LA discriminazione fu abolita da Lincoln con la guerra di secessione: la vittoria contro i sudisti ebbe come risultato costituzionale l’eguaglianza di tutti i cittadini di fronte alla legge. Quanto alla xenofobia, tutte le associazioni razziste, a cominciare dal Ku Klux Klan, furono soppresse e la loro ricostituzione vietata. Provvedimenti come quelli di erigere muri e sbarrare i confini da parte di singoli Stati dell’Unione sarebbero immediatamente e concretamente vietati, la polizia locale sostituita da quella federale alla quale ove si dimostrasse necessario si affiancherebbero anche reparti dell’esercito degli Stati Uniti.
Quanto sta accadendo è la vergogna d’Europa, non solo per gli Stati xenofobi e dittatoriali, ma per tutti, che dopo settant’anni dal manifesto di Ventotene non sono ancora riusciti a dar vita ad una Federazione europea. Vergogna.
***
La riforma costituzionale del Senato della Repubblica italiana è un tipico labirinto per uscire dal quale ci vuole il filo di Arianna. Il mito racconta che due personaggi tengono quel filo: Arianna e Teseo. Tutti e due si salvano e si mettono provvisoriamente al sicuro ma, arrivati all’isola di Nasso, Teseo abbandona Arianna; lei viene violentata dal dio Dioniso che poi la trasforma in una costellazione. Il filo resta per terra in quell’isola sperduta senza più nessuno che lo tenga in mano.
I lettori forse si domanderanno che cosa c’entra il mito del labirinto con la riforma del Senato. C’entra, eccome. Nel labirinto dell’articolo 2 della legge di riforma Teseo è Renzi e Arianna è Bersani. Se l’accordo che si profila tra la maggioranza renziana e la minoranza andrà a buon fine, il Pd uscirà dal labirinto ma alla fine Renzi (Teseo) abbandonerà Bersani (Arianna) che finirà in cielo, cioè fuori dalla vera partita politica. Il filo però non sarà abbandonato per terra ma i suoi due capi resteranno in mano a Renzi.
Personalmente la vedo così. Può darsi che sia un bene per il Paese, Renzi resta il capo indiscusso e unico, la minoranza è fuori gioco ma onorata e luccicante come le stelle. Il guaio è che il labirinto resta in piedi. Chi ci sta dentro? Non certo la minoranza che riposa nell’alto dei cieli. Dentro ci sta di nuovo Renzi alle prese con l’Europa e soprattutto con quelli che l’Europa la vorrebbero federata. Il nostro presidente del Consiglio no, vuole mantenere i poteri deliberanti in mano agli Stati nazionali.

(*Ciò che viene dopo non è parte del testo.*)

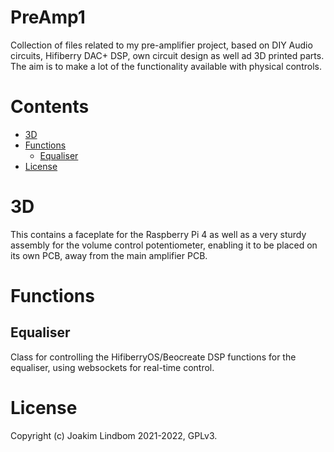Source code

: PreAmp1 
=======

Collection of files related to my pre-amplifier project, based on DIY Audio circuits, Hifiberry DAC+ DSP, own circuit design as well ad 3D printed parts.
The aim is to make a lot of the functionality available with physical controls.

Contents
========
- [3D](#3D)
- [Functions](#Functions)
  - [Equaliser](#Equaliser)
- [License](#license)


# 3D
This contains a faceplate for the Raspberry Pi 4 as well as a very sturdy assembly for the volume control potentiometer, enabling it to be placed on its own PCB, away from the main amplifier PCB.

# Functions
## Equaliser
Class for controlling the HifiberryOS/Beocreate DSP functions for the equaliser, using websockets for real-time control.

# License
Copyright (c) Joakim Lindbom 2021-2022, GPLv3.
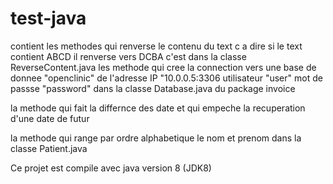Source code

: # test-java
contient les methodes qui renverse le contenu du text c a dire si le text contient ABCD il renverse vers DCBA c'est dans la classe ReverseContent.java
les methode qui cree la connection vers une base de donnee "openclinic" de l'adresse IP "10.0.0.5:3306 utilisateur "user" mot de passse "password" dans la classe Database.java du package invoice

la methode qui fait la differnce des date et qui empeche la recuperation d'une date de futur

la methode qui range par ordre alphabetique le nom et prenom dans la classe Patient.java

Ce projet est compile avec java version 8 (JDK8)
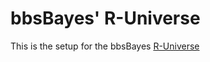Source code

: # bbsBayes' R-Universe

This is the setup for the bbsBayes [R-Universe](https://bbsBayes.r-universe.dev)
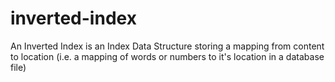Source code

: # inverted-index
An Inverted Index is an Index Data Structure storing a mapping from content to location (i.e. a mapping of words or numbers to it's location in a database file)
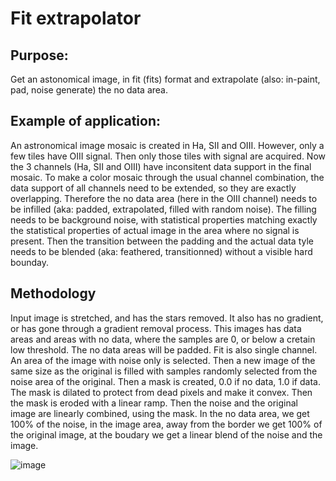 # Fit extrapolator

## Purpose: 
Get an astonomical image, in fit (fits) format and extrapolate (also: in-paint, pad, noise generate) the no data area.

## Example of application: 
An astronomical image mosaic is created in Ha, SII and OIII. However, only a few tiles have OIII signal. Then only those tiles with signal are acquired. Now the 3 channels (Ha, SII and OIII) have inconsitent data support in the final mosaic. To make a color mosaic through the usual channel combination, the data support of all channels need to be extended, so they are exactly overlapping. Therefore the no data area (here in the OIII channel) needs to be infilled (aka: padded, extrapolated, filled with random noise). The filling needs to be background noise, with statistical properties matching exactly  the statistical properties of actual image in the area where no signal is present. Then the transition between the padding and the actual data tyle needs to be blended (aka: feathered, transitionned) without a visible hard bounday.

## Methodology
Input image is stretched, and has the stars removed. It also has no gradient, or has gone through a gradient removal process. This images has data areas and areas with no data, where the samples are 0, or below a cretain low threshold. The no data areas will be padded. Fit is also single channel.
An area of the image with noise only is selected. Then a new image of the same size as the original is filled with samples randomly selected from the noise area of the original.
Then a mask is created, 0.0 if no data, 1.0 if data. The mask is dilated to protect from dead pixels and make it convex. Then the mask is eroded with a linear ramp.
Then the noise and the original image are linearly combined, using the mask. In the no data area, we get 100% of the noise, in the image area, away from the border we get 100% of the original image, at the boudary we get a linear blend of the noise and the image.

![image](https://github.com/user-attachments/assets/00d09269-7973-42a5-b209-2cfd9e2eba50)
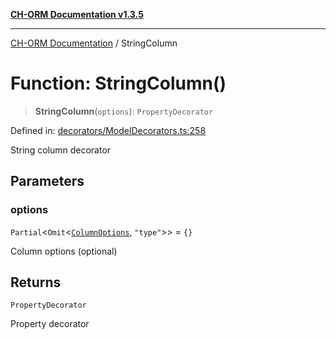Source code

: [**CH-ORM Documentation v1.3.5**](../README.md)

***

[CH-ORM Documentation](../globals.md) / StringColumn

# Function: StringColumn()

> **StringColumn**(`options`): `PropertyDecorator`

Defined in: [decorators/ModelDecorators.ts:258](https://github.com/iarayan/ch-orm/blob/main/src/decorators/ModelDecorators.ts#L258)

String column decorator

## Parameters

### options

`Partial`\<`Omit`\<[`ColumnOptions`](../interfaces/ColumnOptions.md), `"type"`\>\> = `{}`

Column options (optional)

## Returns

`PropertyDecorator`

Property decorator
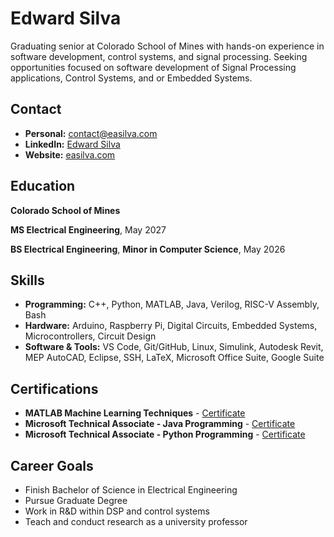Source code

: # Edward Silva

Graduating senior at Colorado School of Mines with hands-on experience in software development, control systems, and signal processing. Seeking opportunities focused on software development of Signal Processing applications, Control Systems, and or Embedded Systems.

## Contact

  - **Personal:** [contact@easilva.com](mailto:contact@easilva.com)
  - **LinkedIn:** [Edward Silva](https://www.linkedin.com/in/edwardasilva)
  - **Website:** [easilva.com](https://easilva.com)

## Education

**Colorado School of Mines**

**MS Electrical Engineering**, May 2027

**BS Electrical Engineering**, **Minor in Computer Science**, May 2026

## Skills

- **Programming:** C++, Python, MATLAB, Java, Verilog, RISC-V Assembly, Bash
- **Hardware:** Arduino, Raspberry Pi, Digital Circuits, Embedded Systems, Microcontrollers, Circuit Design
- **Software & Tools:** VS Code, Git/GitHub, Linux, Simulink, Autodesk Revit, MEP AutoCAD, Eclipse, SSH, LaTeX, Microsoft Office Suite, Google Suite

## Certifications

- **MATLAB Machine Learning Techniques** - [Certificate](https://www.credly.com/badges/3d740a34-2cfa-4259-ab08-3aeed0e3f03c/public_url)
- **Microsoft Technical Associate - Java Programming** - [Certificate](assets/JavaMTA.pdf )
- **Microsoft Technical Associate - Python Programming** - [Certificate](assets/PythonMTA.pdf)

## Career Goals

- Finish Bachelor of Science in Electrical Engineering
- Pursue Graduate Degree
- Work in R&D within DSP and control systems
- Teach and conduct research as a university professor
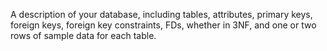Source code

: A description of your database, including tables, attributes, primary keys, 
foreign keys, foreign key constraints, FDs, whether in 3NF, and one or two rows of sample data for 
each table.
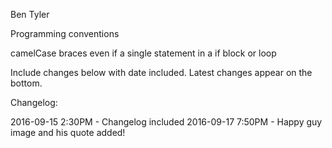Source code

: Ben
Tyler

Programming conventions

camelCase
braces even if a single statement in a if block or loop

Include changes below with date included. Latest changes appear on the bottom.

Changelog:

2016-09-15 2:30PM - Changelog included
2016-09-17 7:50PM - Happy guy image and his quote added!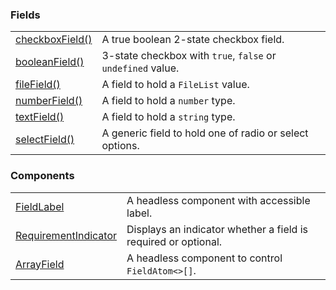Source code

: ### Fields

|                                                           |                                                             |
| --------------------------------------------------------- | ----------------------------------------------------------- |
| [checkboxField()](?path=/docs/fields-checkboxfield--docs) | A true boolean 2-state checkbox field.                      |
| [booleanField()](?path=/docs/fields-booleanfield--docs)   | 3-state checkbox with `true`, `false` or `undefined` value. |
| [fileField()](?path=/docs/fields-filefield--docs)         | A field to hold a `FileList` value.                         |
| [numberField()](?path=/docs/fields-numberfield--docs)     | A field to hold a `number` type.                            |
| [textField()](?path=/docs/fields-textfield--docs)         | A field to hold a `string` type.                            |
| [selectField()](?path=/docs/fields-selectfield--docs)     | A generic field to hold one of radio or select options.     |

### Components

|                                                                           |                                                                |
| ------------------------------------------------------------------------- | -------------------------------------------------------------- |
| [FieldLabel](?path=/docs/components-fieldlabel--docs)                     | A headless component with accessible label.                    |
| [RequirementIndicator](?path=/docs/components-requirementindicator--docs) | Displays an indicator whether a field is required or optional. |
| [ArrayField](?path=/docs/components-arrayfield--docs)                     | A headless component to control `FieldAtom<>[]`.               |
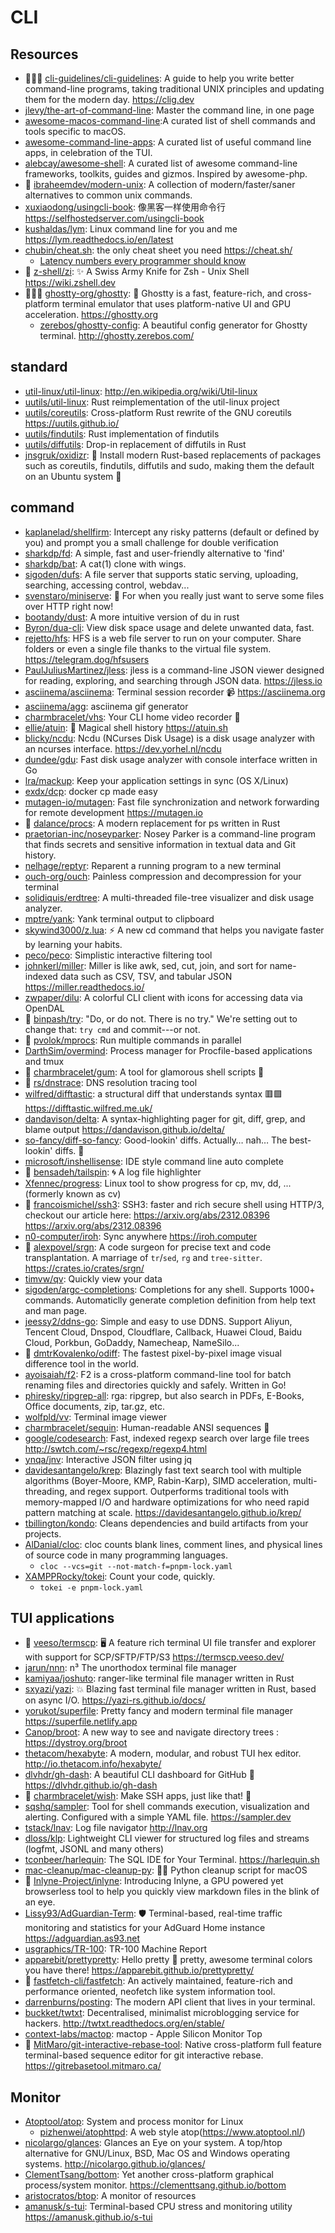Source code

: # CLI

## Resources

- 🌟🌟🌟 [cli-guidelines/cli-guidelines](https://github.com/cli-guidelines/cli-guidelines): A guide to help you write better command-line programs, taking traditional UNIX principles and updating them for the modern day. <https://clig.dev>
- [jlevy/the-art-of-command-line](https://github.com/jlevy/the-art-of-command-line): Master the command line, in one page
- [awesome-macos-command-line](https://git.herrbischoff.com/awesome-macos-command-line/about/):A curated list of shell commands and tools specific to macOS.
- [awesome-command-line-apps](https://git.herrbischoff.com/awesome-command-line-apps/about/): A curated list of useful command line apps, in celebration of the TUI.
- [alebcay/awesome-shell](https://github.com/alebcay/awesome-shell): A curated list of awesome command-line frameworks, toolkits, guides and gizmos. Inspired by awesome-php.
- 🌟 [ibraheemdev/modern-unix](https://github.com/ibraheemdev/modern-unix): A collection of modern/faster/saner alternatives to common unix commands.
- [xuxiaodong/usingcli-book](https://github.com/xuxiaodong/usingcli-book): 像黑客一样使用命令行 <https://selfhostedserver.com/usingcli-book>
- [kushaldas/lym](https://github.com/kushaldas/lym): Linux command line for you and me <https://lym.readthedocs.io/en/latest>
- [chubin/cheat.sh](https://github.com/chubin/cheat.sh): the only cheat sheet you need <https://cheat.sh/>
  - [Latency numbers every programmer should know](https://cheat.sh/latencies)
- 🌟 [z-shell/zi](https://github.com/z-shell/zi): ✨ A Swiss Army Knife for Zsh - Unix Shell <https://wiki.zshell.dev>
- 🌟🌟🌟 [ghostty-org/ghostty](https://github.com/ghostty-org/ghostty): 👻 Ghostty is a fast, feature-rich, and cross-platform terminal emulator that uses platform-native UI and GPU acceleration. <https://ghostty.org>
  - [zerebos/ghostty-config](https://github.com/zerebos/ghostty-config): A beautiful config generator for Ghostty terminal. <http://ghostty.zerebos.com/>

## standard

- [util-linux/util-linux](https://github.com/util-linux/util-linux): <http://en.wikipedia.org/wiki/Util-linux>
- [uutils/util-linux](https://github.com/uutils/util-linux): Rust reimplementation of the util-linux project
- [uutils/coreutils](https://github.com/uutils/coreutils): Cross-platform Rust rewrite of the GNU coreutils <https://uutils.github.io/>
- [uutils/findutils](https://github.com/uutils/findutils): Rust implementation of findutils
- [uutils/diffutils](https://github.com/uutils/diffutils): Drop-in replacement of diffutils in Rust
- [jnsgruk/oxidizr](https://github.com/jnsgruk/oxidizr): 🦀 Install modern Rust-based replacements of packages such as coreutils, findutils, diffutils and sudo, making them the default on an Ubuntu system 🦀

## command

- [kaplanelad/shellfirm](https://github.com/kaplanelad/shellfirm): Intercept any risky patterns (default or defined by you) and prompt you a small challenge for double verification
- [sharkdp/fd](https://github.com/sharkdp/fd): A simple, fast and user-friendly alternative to 'find'
- [sharkdp/bat](https://github.com/sharkdp/bat): A cat(1) clone with wings.
- [sigoden/dufs](https://github.com/sigoden/dufs): A file server that supports static serving, uploading, searching, accessing control, webdav...
- [svenstaro/miniserve](https://github.com/svenstaro/miniserve): 🌟 For when you really just want to serve some files over HTTP right now!
- [bootandy/dust](https://github.com/bootandy/dust): A more intuitive version of du in rust
- [Byron/dua-cli](https://github.com/Byron/dua-cli): View disk space usage and delete unwanted data, fast.
- [rejetto/hfs](https://github.com/rejetto/hfs/): HFS is a web file server to run on your computer. Share folders or even a single file thanks to the virtual file system. <https://telegram.dog/hfsusers>
- [PaulJuliusMartinez/jless](https://github.com/PaulJuliusMartinez/jless): jless is a command-line JSON viewer designed for reading, exploring, and searching through JSON data. <https://jless.io>
- [asciinema/asciinema](https://github.com/asciinema/asciinema): Terminal session recorder 📹 <https://asciinema.org>
- [asciinema/agg](https://github.com/asciinema/agg): asciinema gif generator
- [charmbracelet/vhs](https://github.com/charmbracelet/vhs): Your CLI home video recorder 📼
- [ellie/atuin](https://github.com/ellie/atuin): 🐢 Magical shell history <https://atuin.sh>
- [blicky/ncdu](https://g.blicky.net/ncdu.git): Ncdu (NCurses Disk Usage) is a disk usage analyzer with an ncurses interface. <https://dev.yorhel.nl/ncdu>
- [dundee/gdu](https://github.com/dundee/gdu): Fast disk usage analyzer with console interface written in Go
- [lra/mackup](https://github.com/lra/mackup): Keep your application settings in sync (OS X/Linux)
- [exdx/dcp](https://github.com/exdx/dcp): docker cp made easy
- [mutagen-io/mutagen](https://github.com/mutagen-io/mutagen): Fast file synchronization and network forwarding for remote development <https://mutagen.io>
- 🌟 [dalance/procs](https://github.com/dalance/procs): A modern replacement for ps written in Rust
- [praetorian-inc/noseyparker](https://github.com/praetorian-inc/noseyparker): Nosey Parker is a command-line program that finds secrets and sensitive information in textual data and Git history.
- [nelhage/reptyr](https://github.com/nelhage/reptyr): Reparent a running program to a new terminal
- [ouch-org/ouch](https://github.com/ouch-org/ouch): Painless compression and decompression for your terminal
- [solidiquis/erdtree](https://github.com/solidiquis/erdtree): A multi-threaded file-tree visualizer and disk usage analyzer.
- [mptre/yank](https://github.com/mptre/yank): Yank terminal output to clipboard
- [skywind3000/z.lua](https://github.com/skywind3000/z.lua): ⚡ A new cd command that helps you navigate faster by learning your habits.
- [peco/peco](https://github.com/peco/peco): Simplistic interactive filtering tool
- [johnkerl/miller](https://github.com/johnkerl/miller): Miller is like awk, sed, cut, join, and sort for name-indexed data such as CSV, TSV, and tabular JSON <https://miller.readthedocs.io/>
- [zwpaper/dilu](https://github.com/zwpaper/dilu): A colorful CLI client with icons for accessing data via OpenDAL
- 🌟 [binpash/try](https://github.com/binpash/try): "Do, or do not. There is no try." We're setting out to change that: `try cmd` and commit---or not.
- 🌟 [pvolok/mprocs](https://github.com/pvolok/mprocs): Run multiple commands in parallel
- [DarthSim/overmind](https://github.com/DarthSim/overmind): Process manager for Procfile-based applications and tmux
- 🌟 [charmbracelet/gum](https://github.com/charmbracelet/gum): A tool for glamorous shell scripts 🎀
- 🌟 [rs/dnstrace](https://github.com/rs/dnstrace): DNS resolution tracing tool
- [wilfred/difftastic](https://github.com/wilfred/difftastic): a structural diff that understands syntax 🟥🟩 <https://difftastic.wilfred.me.uk/>
- [dandavison/delta](https://github.com/dandavison/delta): A syntax-highlighting pager for git, diff, grep, and blame output <https://dandavison.github.io/delta/>
- [so-fancy/diff-so-fancy](https://github.com/so-fancy/diff-so-fancy): Good-lookin' diffs. Actually… nah… The best-lookin' diffs. 🎉
- [microsoft/inshellisense](https://github.com/microsoft/inshellisense): IDE style command line auto complete
- 🌟 [bensadeh/tailspin](https://github.com/bensadeh/tailspin): 🌀 A log file highlighter
- [Xfennec/progress](https://github.com/Xfennec/progress): Linux tool to show progress for cp, mv, dd, ... (formerly known as cv)
- 🌟 [francoismichel/ssh3](https://github.com/francoismichel/ssh3): SSH3: faster and rich secure shell using HTTP/3, checkout our article here: https://arxiv.org/abs/2312.08396 <https://arxiv.org/abs/2312.08396>
- [n0-computer/iroh](https://github.com/n0-computer/iroh): Sync anywhere <https://iroh.computer>
- 🌟 [alexpovel/srgn](https://github.com/alexpovel/srgn): A code surgeon for precise text and code transplantation. A marriage of `tr`/`sed`, `rg` and `tree-sitter`. <https://crates.io/crates/srgn/>
- [timvw/qv](https://github.com/timvw/qv): Quickly view your data
- [sigoden/argc-completions](https://github.com/sigoden/argc-completions): Completions for any shell. Supports 1000+ commands. Automaticlly generate completion definition from help text and man page.
- [jeessy2/ddns-go](https://github.com/jeessy2/ddns-go): Simple and easy to use DDNS. Support Aliyun, Tencent Cloud, Dnspod, Cloudflare, Callback, Huawei Cloud, Baidu Cloud, Porkbun, GoDaddy, Namecheap, NameSilo...
- 🌟 [dmtrKovalenko/odiff](https://github.com/dmtrKovalenko/odiff): The fastest pixel-by-pixel image visual difference tool in the world.
- [ayoisaiah/f2](https://github.com/ayoisaiah/f2): F2 is a cross-platform command-line tool for batch renaming files and directories quickly and safely. Written in Go!
- [phiresky/ripgrep-all](https://github.com/phiresky/ripgrep-all): rga: ripgrep, but also search in PDFs, E-Books, Office documents, zip, tar.gz, etc.
- [wolfpld/vv](https://github.com/wolfpld/vv): Terminal image viewer
- [charmbracelet/sequin](https://github.com/charmbracelet/sequin): Human-readable ANSI sequences 🪩
- [google/codesearch](https://github.com/google/codesearch): Fast, indexed regexp search over large file trees <http://swtch.com/~rsc/regexp/regexp4.html>
- [ynqa/jnv](https://github.com/ynqa/jnv): Interactive JSON filter using jq
- [davidesantangelo/krep](https://github.com/davidesantangelo/krep): Blazingly fast text search tool with multiple algorithms (Boyer-Moore, KMP, Rabin-Karp), SIMD acceleration, multi-threading, and regex support. Outperforms traditional tools with memory-mapped I/O and hardware optimizations for who need rapid pattern matching at scale. <https://davidesantangelo.github.io/krep/>
- [tbillington/kondo](https://github.com/tbillington/kondo): Cleans dependencies and build artifacts from your projects.
- [AlDanial/cloc](https://github.com/AlDanial/cloc): cloc counts blank lines, comment lines, and physical lines of source code in many programming languages.
  - `cloc --vcs=git --not-match-f=pnpm-lock.yaml `
- [XAMPPRocky/tokei](https://github.com/XAMPPRocky/tokei): Count your code, quickly.
  - `tokei -e pnpm-lock.yaml`

## TUI applications

- 🌟 [veeso/termscp](https://github.com/veeso/termscp): 🖥 A feature rich terminal UI file transfer and explorer with support for SCP/SFTP/FTP/S3 <https://termscp.veeso.dev/>
- [jarun/nnn](https://github.com/jarun/nnn): n³ The unorthodox terminal file manager
- [kamiyaa/joshuto](https://github.com/kamiyaa/joshuto): ranger-like terminal file manager written in Rust
- [sxyazi/yazi](https://github.com/sxyazi/yazi): 💥 Blazing fast terminal file manager written in Rust, based on async I/O. <https://yazi-rs.github.io/docs/>
- [yorukot/superfile](https://github.com/yorukot/superfile): Pretty fancy and modern terminal file manager <https://superfile.netlify.app>
- [Canop/broot](https://github.com/Canop/broot): A new way to see and navigate directory trees : https://dystroy.org/broot
- [thetacom/hexabyte](https://github.com/thetacom/hexabyte): A modern, modular, and robust TUI hex editor. <http://io.thetacom.info/hexabyte/>
- [dlvhdr/gh-dash](https://github.com/dlvhdr/gh-dash): A beautiful CLI dashboard for GitHub 🚀 <https://dlvhdr.github.io/gh-dash>
- 🌟 [charmbracelet/wish](https://github.com/charmbracelet/wish): Make SSH apps, just like that! 💫
- [sqshq/sampler](https://github.com/sqshq/sampler): Tool for shell commands execution, visualization and alerting. Configured with a simple YAML file. <https://sampler.dev>
- [tstack/lnav](https://github.com/tstack/lnav): Log file navigator <http://lnav.org>
- [dloss/klp](https://github.com/dloss/klp): Lightweight CLI viewer for structured log files and streams (logfmt, JSONL and many others)
- [tconbeer/harlequin](https://github.com/tconbeer/harlequin): The SQL IDE for Your Terminal. <https://harlequin.sh>
- [mac-cleanup/mac-cleanup-py](https://github.com/mac-cleanup/mac-cleanup-py): 👨‍💻 Python cleanup script for macOS
- 🌟 [Inlyne-Project/inlyne](https://github.com/Inlyne-Project/inlyne): Introducing Inlyne, a GPU powered yet browserless tool to help you quickly view markdown files in the blink of an eye.
- [Lissy93/AdGuardian-Term](https://github.com/Lissy93/AdGuardian-Term): 🛡️ Terminal-based, real-time traffic monitoring and statistics for your AdGuard Home instance <https://adguardian.as93.net>
- [usgraphics/TR-100](https://github.com/usgraphics/TR-100): TR-100 Machine Report
- [apparebit/prettypretty](https://github.com/apparebit/prettypretty): Hello pretty 🌸 pretty, awesome terminal colors you have there! <https://apparebit.github.io/prettypretty/>
- 🌟 [fastfetch-cli/fastfetch](https://github.com/fastfetch-cli/fastfetch): An actively maintained, feature-rich and performance oriented, neofetch like system information tool.
- [darrenburns/posting](https://github.com/darrenburns/posting): The modern API client that lives in your terminal.
- [buckket/twtxt](https://github.com/buckket/twtxt): Decentralised, minimalist microblogging service for hackers. <http://twtxt.readthedocs.org/en/stable/>
- [context-labs/mactop](https://github.com/context-labs/mactop): mactop - Apple Silicon Monitor Top
- 🌟 [MitMaro/git-interactive-rebase-tool](https://github.com/MitMaro/git-interactive-rebase-tool): Native cross-platform full feature terminal-based sequence editor for git interactive rebase. <https://gitrebasetool.mitmaro.ca/>

## Monitor

- [Atoptool/atop](https://github.com/Atoptool/atop): System and process monitor for Linux
  - [pizhenwei/atophttpd](https://github.com/pizhenwei/atophttpd): A web style atop(https://www.atoptool.nl/)
- [nicolargo/glances](https://github.com/nicolargo/glances): Glances an Eye on your system. A top/htop alternative for GNU/Linux, BSD, Mac OS and Windows operating systems. <http://nicolargo.github.io/glances/>
- [ClementTsang/bottom](https://github.com/ClementTsang/bottom): Yet another cross-platform graphical process/system monitor. <https://clementtsang.github.io/bottom>
- [aristocratos/btop](https://github.com/aristocratos/btop): A monitor of resources
- [amanusk/s-tui](https://github.com/amanusk/s-tui): Terminal-based CPU stress and monitoring utility <https://amanusk.github.io/s-tui>
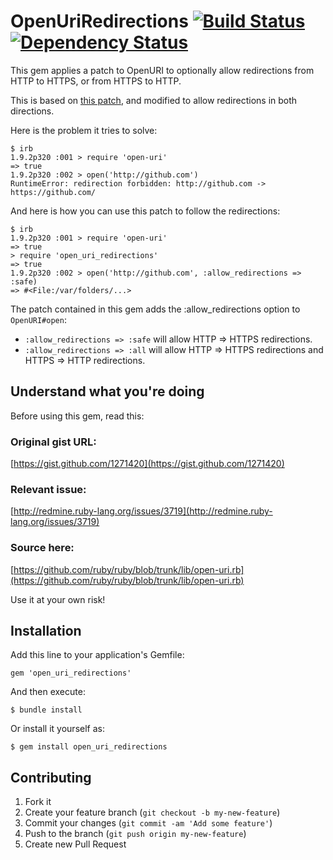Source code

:# OpenUriRedirections [![Build Status](https://secure.travis-ci.org/jaimeiniesta/open_uri_redirections.png)](http://travis-ci.org/jaimeiniesta/open_uri_redirections) [![Dependency Status](https://gemnasium.com/jaimeiniesta/open_uri_redirections.png)](https://gemnasium.com/jaimeiniesta/open_uri_redirections)

This gem applies a patch to OpenURI to optionally allow redirections from HTTP to HTTPS, or from HTTPS to HTTP.

This is based on [this patch](http://bugs.ruby-lang.org/issues/859), and modified to allow redirections in both directions.

Here is the problem it tries to solve:

    $ irb
    1.9.2p320 :001 > require 'open-uri'
    => true 
    1.9.2p320 :002 > open('http://github.com')
    RuntimeError: redirection forbidden: http://github.com -> https://github.com/

And here is how you can use this patch to follow the redirections:

    $ irb
    1.9.2p320 :001 > require 'open-uri'
    => true 
    > require 'open_uri_redirections'
    => true 
    1.9.2p320 :002 > open('http://github.com', :allow_redirections => :safe)
    => #<File:/var/folders/...>

The patch contained in this gem adds the :allow_redirections option to `OpenURI#open`:

* `:allow_redirections => :safe` will allow HTTP => HTTPS redirections.
* `:allow_redirections => :all`  will allow HTTP => HTTPS redirections and HTTPS => HTTP redirections.

## Understand what you're doing

Before using this gem, read this:

### Original gist URL:
[https://gist.github.com/1271420](https://gist.github.com/1271420)

### Relevant issue:
[http://redmine.ruby-lang.org/issues/3719](http://redmine.ruby-lang.org/issues/3719)

### Source here:
[https://github.com/ruby/ruby/blob/trunk/lib/open-uri.rb](https://github.com/ruby/ruby/blob/trunk/lib/open-uri.rb)

Use it at your own risk!

## Installation

Add this line to your application's Gemfile:

    gem 'open_uri_redirections'

And then execute:

    $ bundle install

Or install it yourself as:

    $ gem install open_uri_redirections

## Contributing

1. Fork it
2. Create your feature branch (`git checkout -b my-new-feature`)
3. Commit your changes (`git commit -am 'Add some feature'`)
4. Push to the branch (`git push origin my-new-feature`)
5. Create new Pull Request
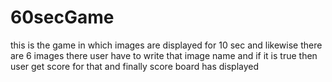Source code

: # 60secGame
 this is the game in which images are displayed for 10 sec and likewise there are 6 images there
 user have to write that image name and if it is true then user get score for that and finally score board has displayed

Del resto non è il solo: quasi tutti i capi di governi nazionali non vogliono essere declassati. A volere l’Europa federata sono rimasti in pochi: uomini di pensiero, vecchi ma anche molti giovani che detestano frontiere e localizzazioni; Draghi con la sua Banca centrale; molti presidenti delle Camere europee, a cominciare dalla nostra Laura Boldrini; forse Angela Merkel, consapevole che anche la Germania in una società sempre più globale finirebbe col trasformarsi da nave d’alto mare in un barcone sballottato dai flutti.
Tutto è dunque appeso al filo di Arianna perché se è vero che l’Italia è un labirinto, molto più labirintica è l’Europa. Un capo del filo per uscire dal labirinto europeo è in mano alla Germania, l’altro capo dovrebbe essere il popolo europeo a tenerlo, il quale però non dimostra alcun interesse a questa vicenda. Ci vorrebbero all’opera partiti europeisti e questo avrebbe dovuto essere il compito anche del Partito democratico italiano.
Questo scenario è affascinante ma anche assai fantomatico. Storicamente somiglia al Risorgimento italiano: chi avrebbe mai pensato nel 1848, che il Piemonte di Cavour da un lato e Giuseppe Garibaldi dall’altro avrebbero fondato lo Stato unitario italiano? Nessuno l’avrebbe pensato in un Paese diviso in sette o otto staterelli, con un popolo fatto di plebi contadine e d’una borghesia appena nascente e interessata più a progetti economici che sociali e politici? Invece accadde, in tredici anni.
Chissà che il miracolo non avvenga anche nell’Europa di domani. Tredici anni sono un lampo anche se sarebbe meglio farlo prima.
***
Ancora qualche parola sulla diatriba riguardante la riforma del Senato. L’archivio storico della Camera dei deputati è molto solerte nello studio dei documenti in sue mani e non rifiuta, se richiesta, di darne notizia al richiedente. Personalmente avevo un vago ricordo di un documento che rimonta ai tempi del governo Dini. Il nostro giornale ne aveva dato notizia a quell’epoca. Comunque adesso ho potuto rileggerlo e merita che i nostri lettori ne conoscano la parte essenziale. Si tratta di una proposta di legge il cui contenuto è rappresentato da queste parole: “ La democrazia maggioritaria deve dispiegarsi appieno per quanto riguarda le scelte di governo, ma deve trovare un limite invalicabile nel rispetto dei principi costituzionali, delle regole democratiche, dei diritti e delle libertà dei cittadini: principi, regole, diritti che non sono e non possono essere rimessi alle discrezionali decisioni della maggioranza ‘pro tempore’”. La proposta fu firmata da una settantina di parlamentari, tra i quali Napolitano, Mattarella, Leopoldo Elia, Piero Fassino, Walter Veltroni e Rosy Bindi. La data è del 28 febbraio 1995.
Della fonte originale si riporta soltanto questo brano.